2025年3月期決算は「増収増益」となり、営業利益は、過去最高に迫る64億円(前期比129.8%増)を記録しました。生成AI向けを中心とした最先端半導体需要が大きく伸びる中、研磨材事業では、壬生川工場技術開発棟の新設による設備・人員の集約といった施策により、半導体の微細化・積層化ニーズに的確に応え、業績は好調に推移しました。化学工業品事業も、電子材料市場の回復や、顧客ニーズに対応した新規製品の量産化などにより工場の稼働率が向上し、業績を回復させました。2026年3月期については、半導体市場におけるAI関連投資の拡大傾向が続き、業績は堅調に推移すると見込んでおります。

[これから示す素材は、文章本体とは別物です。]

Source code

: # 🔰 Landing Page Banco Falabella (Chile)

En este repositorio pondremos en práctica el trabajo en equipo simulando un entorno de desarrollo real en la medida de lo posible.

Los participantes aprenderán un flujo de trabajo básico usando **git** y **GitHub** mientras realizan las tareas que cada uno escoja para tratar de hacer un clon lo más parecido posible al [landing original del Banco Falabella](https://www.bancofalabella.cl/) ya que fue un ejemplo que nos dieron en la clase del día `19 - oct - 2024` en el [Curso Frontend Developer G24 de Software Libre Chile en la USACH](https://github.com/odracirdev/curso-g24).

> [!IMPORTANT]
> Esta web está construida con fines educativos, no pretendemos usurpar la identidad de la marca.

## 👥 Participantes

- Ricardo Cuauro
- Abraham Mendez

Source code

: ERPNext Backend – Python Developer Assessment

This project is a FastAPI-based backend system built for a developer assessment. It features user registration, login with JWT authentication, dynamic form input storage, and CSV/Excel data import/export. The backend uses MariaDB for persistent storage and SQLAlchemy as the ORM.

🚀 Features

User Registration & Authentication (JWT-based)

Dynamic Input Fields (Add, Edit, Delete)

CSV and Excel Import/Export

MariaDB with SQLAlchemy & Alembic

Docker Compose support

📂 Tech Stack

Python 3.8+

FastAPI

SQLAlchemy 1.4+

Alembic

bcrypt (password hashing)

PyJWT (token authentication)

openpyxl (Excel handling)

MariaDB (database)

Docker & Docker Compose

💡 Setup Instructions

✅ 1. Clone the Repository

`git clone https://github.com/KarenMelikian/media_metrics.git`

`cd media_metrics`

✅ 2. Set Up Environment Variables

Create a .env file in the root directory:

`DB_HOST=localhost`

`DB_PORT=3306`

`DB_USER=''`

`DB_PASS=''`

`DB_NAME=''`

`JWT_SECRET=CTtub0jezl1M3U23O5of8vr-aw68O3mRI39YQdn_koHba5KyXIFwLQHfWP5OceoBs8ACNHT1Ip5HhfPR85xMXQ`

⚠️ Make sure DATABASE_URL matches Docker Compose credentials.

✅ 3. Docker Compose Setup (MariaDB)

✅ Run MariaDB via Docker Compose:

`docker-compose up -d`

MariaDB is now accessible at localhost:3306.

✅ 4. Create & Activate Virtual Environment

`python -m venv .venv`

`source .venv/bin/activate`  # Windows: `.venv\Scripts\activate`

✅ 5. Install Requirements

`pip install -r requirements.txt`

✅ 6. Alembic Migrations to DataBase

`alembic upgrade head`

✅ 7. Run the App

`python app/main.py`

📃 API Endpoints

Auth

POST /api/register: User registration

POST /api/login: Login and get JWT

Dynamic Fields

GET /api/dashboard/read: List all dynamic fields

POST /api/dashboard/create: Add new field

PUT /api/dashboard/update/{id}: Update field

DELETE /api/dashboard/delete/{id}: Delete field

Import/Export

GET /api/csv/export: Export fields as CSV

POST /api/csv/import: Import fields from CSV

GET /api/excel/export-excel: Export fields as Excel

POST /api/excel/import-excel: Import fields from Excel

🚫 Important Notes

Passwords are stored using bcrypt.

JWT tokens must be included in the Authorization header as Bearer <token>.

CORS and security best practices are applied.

研磨材事業では、開発・製造・品質保証・知的財産関連の各部門の連携を一層強化し、顧客対応力の向上を目指します。また、2026年秋以降に予定している「台湾研究開発センター」の開設に向けて、研究開発体制の強化を進めていきます。これらの施策により、引き続き好調なCMP用途の需要を取り込み、事業規模の拡大につなげていきます。具体的には、半導体の微細化・積層化に応えるべく、ソフトパッドのさらなるシェア拡大とハードパッドの拡販に取り組んでまいります。化学工業品事業では、引き続き柳井工場・武生工場の連携を強化するとともに、柳井工場内の新プラント設置(2026年4月稼働開始)により、収益基盤の拡大に取り組んでまいります。また、中長期的には、特定の市場に過度に依存しない事業ポートフォリオの構築を目指し、事業領域の拡大や新規事業の探索・育成にも取り組む必要があると考えております。

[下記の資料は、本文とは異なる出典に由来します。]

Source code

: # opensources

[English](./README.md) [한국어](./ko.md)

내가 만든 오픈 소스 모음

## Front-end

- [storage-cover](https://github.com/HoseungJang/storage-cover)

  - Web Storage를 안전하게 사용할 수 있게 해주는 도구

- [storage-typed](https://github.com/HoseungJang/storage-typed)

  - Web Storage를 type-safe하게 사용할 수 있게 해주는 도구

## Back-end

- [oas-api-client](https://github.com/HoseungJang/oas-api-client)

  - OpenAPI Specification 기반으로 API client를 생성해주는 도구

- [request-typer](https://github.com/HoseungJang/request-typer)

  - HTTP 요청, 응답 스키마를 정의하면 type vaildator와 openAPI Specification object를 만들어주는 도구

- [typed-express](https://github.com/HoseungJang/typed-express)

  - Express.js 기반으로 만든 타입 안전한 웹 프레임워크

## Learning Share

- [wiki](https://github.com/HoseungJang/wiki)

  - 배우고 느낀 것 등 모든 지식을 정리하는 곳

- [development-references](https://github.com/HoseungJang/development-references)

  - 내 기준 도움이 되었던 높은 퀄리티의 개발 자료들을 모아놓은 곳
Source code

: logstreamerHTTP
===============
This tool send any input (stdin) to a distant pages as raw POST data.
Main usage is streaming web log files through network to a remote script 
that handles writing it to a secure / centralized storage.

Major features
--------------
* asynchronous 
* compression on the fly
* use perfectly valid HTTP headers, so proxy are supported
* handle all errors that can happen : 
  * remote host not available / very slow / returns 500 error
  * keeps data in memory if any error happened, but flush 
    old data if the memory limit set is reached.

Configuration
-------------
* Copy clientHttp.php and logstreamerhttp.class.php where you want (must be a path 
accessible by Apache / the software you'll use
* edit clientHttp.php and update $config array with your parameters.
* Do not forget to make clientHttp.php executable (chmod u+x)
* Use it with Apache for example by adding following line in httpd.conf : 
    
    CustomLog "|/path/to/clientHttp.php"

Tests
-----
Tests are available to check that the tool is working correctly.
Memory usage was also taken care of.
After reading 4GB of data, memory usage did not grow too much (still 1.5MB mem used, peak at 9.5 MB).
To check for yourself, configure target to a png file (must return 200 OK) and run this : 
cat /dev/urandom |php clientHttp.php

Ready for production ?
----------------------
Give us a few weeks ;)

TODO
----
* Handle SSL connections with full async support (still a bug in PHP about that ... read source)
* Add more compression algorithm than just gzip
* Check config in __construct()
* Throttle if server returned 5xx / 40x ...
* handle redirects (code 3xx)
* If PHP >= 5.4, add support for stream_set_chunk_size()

さらに、資本コストや株価を意識した経営の実現に向け、中長期的な企業価値向上のための成長投資や、「富士紡ROIC経営」の徹底など、さまざまな施策を推進しています。その中でも「株主への利益還元」を経営の最重要課題として位置づけており、2025年5月には、配当方針にかかる数値目標を公表いたしました。具体的には、連結配当性向35%を目標とし、DOE3.5%を下限とするもので、2026年3月期より適用いたします。利益配分方針を明確にすることで、引き続き利益還元の充実と資本効率の向上に努めてまいります。

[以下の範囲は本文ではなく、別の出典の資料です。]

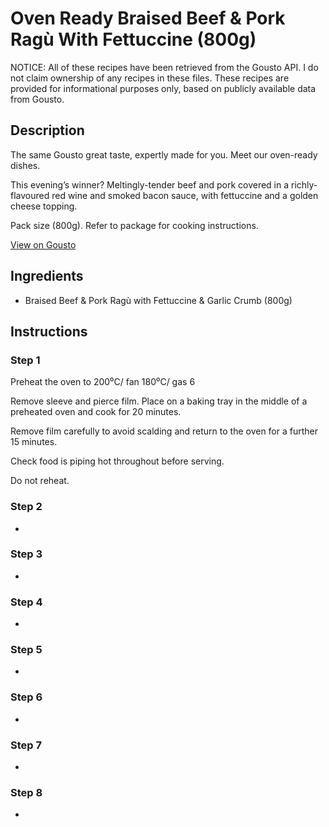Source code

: # Oven Ready Braised Beef & Pork Ragù With Fettuccine (800g)

NOTICE: All of these recipes have been retrieved from the Gousto API. I do not claim ownership of any recipes in these files. These recipes are provided for informational purposes only, based on publicly available data from Gousto.

## Description

The same Gousto great taste, expertly made for you. Meet our oven-ready dishes. 

This evening’s winner? Meltingly-tender beef and pork covered in a richly-flavoured red wine and smoked bacon sauce, with fettuccine and a golden cheese topping.

Pack size (800g). Refer to package for cooking instructions.


[View on Gousto](https://www.gousto.co.uk/recipes/cookbook/oven-ready-braised-beef-pork-ragu-with-fettuccine-and-garlic-crumb)

## Ingredients

- Braised Beef & Pork Ragù with Fettuccine & Garlic Crumb (800g)

## Instructions


### Step 1

Preheat the oven to 200⁰C/ fan 180⁰C/ gas 6

Remove sleeve and pierce film. Place on a baking tray in the middle of a preheated oven and cook for 20 minutes.

Remove film carefully to avoid scalding and return to the oven for a further 15 minutes.

Check food is piping hot throughout before serving.

Do not reheat.


### Step 2

-


### Step 3

-


### Step 4

-


### Step 5

-


### Step 6

-


### Step 7

-

### Step 8

-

最後になりますが、適時適切な情報開示と株主・投資家の皆さまとのコミュニケーション、株主還元へのコミットメントは、資本市場との信頼関係を構築するうえで重要な基盤になるものと考えています。当社は、その信頼関係を大切にしながら、これからも企業価値向上に努めてまいります。今後とも、皆さまのご理解とご支援を賜りますよう、よろしくお願い申し上げます。